PictureHikers in Black Star Canyon

​OC Parks’ Black Star Canyon Wilderness Park is located adjacent to Irvine Lake, northeast of Limestone Canyon on the Irvine Ranch Open Space Preserve. A gateway to the backcountry of the Cleveland National Forest and the northern Santa Ana Mountains, Black Star Canyon has a fascinating local history, stunning geological formations, and a variety of native wildlife.
In the late 1800s, the canyon was primarily used for beekeeping and was quarried for coal by the Black Star Mining Company, which is how the canyon received its name. Black Star Canyon was previously known as Cañon de los Indios or “Canyon of the Indians,” which was named for the Native American people who first settled there.
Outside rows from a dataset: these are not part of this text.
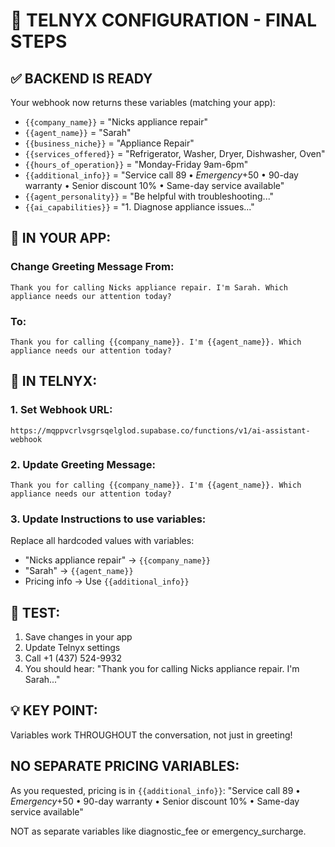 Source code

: # 🎯 TELNYX CONFIGURATION - FINAL STEPS

## ✅ BACKEND IS READY

Your webhook now returns these variables (matching your app):
- `{{company_name}}` = "Nicks appliance repair"
- `{{agent_name}}` = "Sarah"
- `{{business_niche}}` = "Appliance Repair"
- `{{services_offered}}` = "Refrigerator, Washer, Dryer, Dishwasher, Oven"
- `{{hours_of_operation}}` = "Monday-Friday 9am-6pm"
- `{{additional_info}}` = "Service call $89 • Emergency +$50 • 90-day warranty • Senior discount 10% • Same-day service available"
- `{{agent_personality}}` = "Be helpful with troubleshooting..."
- `{{ai_capabilities}}` = "1. Diagnose appliance issues..."

## 📝 IN YOUR APP:

### Change Greeting Message From:
```
Thank you for calling Nicks appliance repair. I'm Sarah. Which appliance needs our attention today?
```

### To:
```
Thank you for calling {{company_name}}. I'm {{agent_name}}. Which appliance needs our attention today?
```

## 🔧 IN TELNYX:

### 1. Set Webhook URL:
```
https://mqppvcrlvsgrsqelglod.supabase.co/functions/v1/ai-assistant-webhook
```

### 2. Update Greeting Message:
```
Thank you for calling {{company_name}}. I'm {{agent_name}}. Which appliance needs our attention today?
```

### 3. Update Instructions to use variables:
Replace all hardcoded values with variables:
- "Nicks appliance repair" → `{{company_name}}`
- "Sarah" → `{{agent_name}}`
- Pricing info → Use `{{additional_info}}`

## 🧪 TEST:
1. Save changes in your app
2. Update Telnyx settings
3. Call +1 (437) 524-9932
4. You should hear: "Thank you for calling Nicks appliance repair. I'm Sarah..."

## 💡 KEY POINT:
Variables work THROUGHOUT the conversation, not just in greeting!

## NO SEPARATE PRICING VARIABLES:
As you requested, pricing is in `{{additional_info}}`:
"Service call $89 • Emergency +$50 • 90-day warranty • Senior discount 10% • Same-day service available"

NOT as separate variables like diagnostic_fee or emergency_surcharge.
Many tales have been passed down about previous residents and historical conflicts that ended in tragedy, leading some people to believe the area might be haunted.

​Black Star Canyon Wilderness Park is also known for a striking sedimentary rock formation called the Red Rocks. Formed approximately 20-40 million years ago during the Cenozoic Era, the Red Rocks developed their famous red color and jagged appearance over time due to the oxidation (or rust) of the sediment and the gradual uplift of the Santa Ana Mountains, as well as erosion.
Many native animals make Black Star Canyon their home. The vast hillsides are made up of coastal sage scrub, riparian, and grassland habitats, and were once home to larger animals like grizzly bears. Today, a variety of native animals still roam the land including turkey vultures, Pacific tree frogs, Mexican free-tailed bats, striped garter snakes, and Southern Pacific rattlesnakes.